◆ Task
Scan the entries line by line and return those with "citep".

◆ Data shown
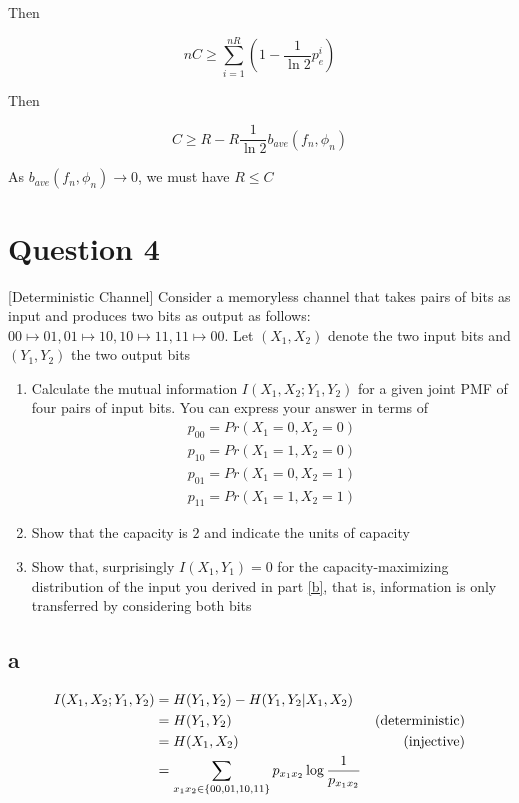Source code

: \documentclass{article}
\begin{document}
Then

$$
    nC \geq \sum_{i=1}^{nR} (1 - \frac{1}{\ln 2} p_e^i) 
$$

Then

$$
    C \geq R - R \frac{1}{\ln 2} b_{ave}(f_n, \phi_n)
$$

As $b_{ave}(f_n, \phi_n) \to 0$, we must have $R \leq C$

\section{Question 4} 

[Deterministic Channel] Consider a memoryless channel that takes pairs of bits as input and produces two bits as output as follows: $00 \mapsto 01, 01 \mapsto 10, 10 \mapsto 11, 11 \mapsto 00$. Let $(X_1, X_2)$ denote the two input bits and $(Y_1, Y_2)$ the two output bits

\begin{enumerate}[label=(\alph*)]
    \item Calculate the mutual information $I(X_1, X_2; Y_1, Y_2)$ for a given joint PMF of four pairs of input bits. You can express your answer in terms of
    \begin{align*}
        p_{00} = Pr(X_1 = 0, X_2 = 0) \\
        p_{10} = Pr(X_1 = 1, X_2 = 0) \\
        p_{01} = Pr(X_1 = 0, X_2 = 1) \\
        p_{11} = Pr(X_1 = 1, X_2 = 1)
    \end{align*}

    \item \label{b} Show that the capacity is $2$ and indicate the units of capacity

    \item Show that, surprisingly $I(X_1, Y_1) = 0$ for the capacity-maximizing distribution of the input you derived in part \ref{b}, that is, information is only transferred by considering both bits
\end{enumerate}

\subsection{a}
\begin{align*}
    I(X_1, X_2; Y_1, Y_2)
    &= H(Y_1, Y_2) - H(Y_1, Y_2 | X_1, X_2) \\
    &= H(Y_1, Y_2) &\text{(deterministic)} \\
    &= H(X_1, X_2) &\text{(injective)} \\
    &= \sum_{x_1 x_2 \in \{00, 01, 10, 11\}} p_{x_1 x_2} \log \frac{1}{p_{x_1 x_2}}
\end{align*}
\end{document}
--
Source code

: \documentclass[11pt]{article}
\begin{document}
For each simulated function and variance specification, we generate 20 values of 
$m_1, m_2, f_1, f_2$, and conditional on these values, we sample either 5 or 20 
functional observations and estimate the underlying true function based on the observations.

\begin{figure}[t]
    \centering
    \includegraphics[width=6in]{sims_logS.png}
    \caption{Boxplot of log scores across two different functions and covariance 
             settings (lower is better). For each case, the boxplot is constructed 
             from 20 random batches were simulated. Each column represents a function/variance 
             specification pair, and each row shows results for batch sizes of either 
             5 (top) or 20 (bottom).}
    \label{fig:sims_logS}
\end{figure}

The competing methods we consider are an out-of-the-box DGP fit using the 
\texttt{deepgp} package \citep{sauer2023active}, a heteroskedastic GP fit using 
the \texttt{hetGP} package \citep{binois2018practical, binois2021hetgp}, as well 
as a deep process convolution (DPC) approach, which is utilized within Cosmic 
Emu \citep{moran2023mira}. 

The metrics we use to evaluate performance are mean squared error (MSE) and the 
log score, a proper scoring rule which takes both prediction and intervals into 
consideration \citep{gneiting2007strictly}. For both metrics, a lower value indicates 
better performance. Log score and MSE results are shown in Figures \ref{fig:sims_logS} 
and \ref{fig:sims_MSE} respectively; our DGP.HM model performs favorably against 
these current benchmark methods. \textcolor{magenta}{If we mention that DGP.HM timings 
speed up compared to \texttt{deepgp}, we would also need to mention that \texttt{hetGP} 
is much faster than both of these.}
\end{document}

◆ Expected answer
\texttt{deepgp} package \citep{sauer2023active}, a heteroskedastic GP fit using 
the \texttt{hetGP} package \citep{binois2018practical, binois2021hetgp}, as well 
Emu \citep{moran2023mira}. 
consideration \citep{gneiting2007strictly}. For both metrics, a lower value indicates 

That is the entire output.